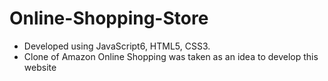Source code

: # Online-Shopping-Store

- Developed using JavaScript6, HTML5, CSS3. 
- Clone of Amazon Online Shopping was taken as an idea to develop this website
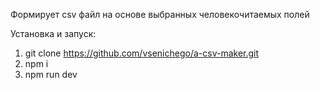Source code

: Формирует csv файл на основе выбранных человекочитаемых полей

Установка и запуск:
1. git clone https://github.com/vsenichego/a-csv-maker.git
2. npm i
3. npm run dev
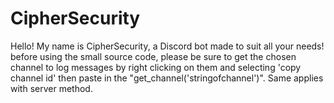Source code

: # CipherSecurity
Hello! My name is CipherSecurity, a Discord bot made to suit all your needs!
before using the small source code, please be sure to get the chosen channel to log messages  by right clicking on them and selecting 'copy channel id' then 
paste in the "get_channel('stringofchannel')". Same applies with server method.
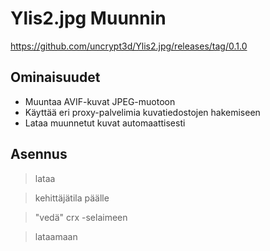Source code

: # Ylis2.jpg Muunnin

https://github.com/uncrypt3d/Ylis2.jpg/releases/tag/0.1.0

## Ominaisuudet

- Muuntaa AVIF-kuvat JPEG-muotoon
- Käyttää eri proxy-palvelimia kuvatiedostojen hakemiseen
- Lataa muunnetut kuvat automaattisesti

## Asennus

>lataa

>kehittäjätila päälle

>"vedä" crx -selaimeen

>lataamaan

************

**Task objective**. All preceding records should be duplicated verbatim, images excepted.

**Answer to the exercise**.
Source code

: # Online-Shopping-Store

- Developed using JavaScript6, HTML5, CSS3. 
- Clone of Amazon Online Shopping was taken as an idea to develop this website
Source code

: Формирует csv файл на основе выбранных человекочитаемых полей

Установка и запуск:
1. git clone https://github.com/vsenichego/a-csv-maker.git
2. npm i
3. npm run dev
Source code

: # CipherSecurity
Hello! My name is CipherSecurity, a Discord bot made to suit all your needs!
before using the small source code, please be sure to get the chosen channel to log messages  by right clicking on them and selecting 'copy channel id' then 
paste in the "get_channel('stringofchannel')". Same applies with server method.
Source code

: # Ylis2.jpg Muunnin

https://github.com/uncrypt3d/Ylis2.jpg/releases/tag/0.1.0

## Ominaisuudet

- Muuntaa AVIF-kuvat JPEG-muotoon
- Käyttää eri proxy-palvelimia kuvatiedostojen hakemiseen
- Lataa muunnetut kuvat automaattisesti

## Asennus

>lataa

>kehittäjätila päälle

>"vedä" crx -selaimeen

>lataamaan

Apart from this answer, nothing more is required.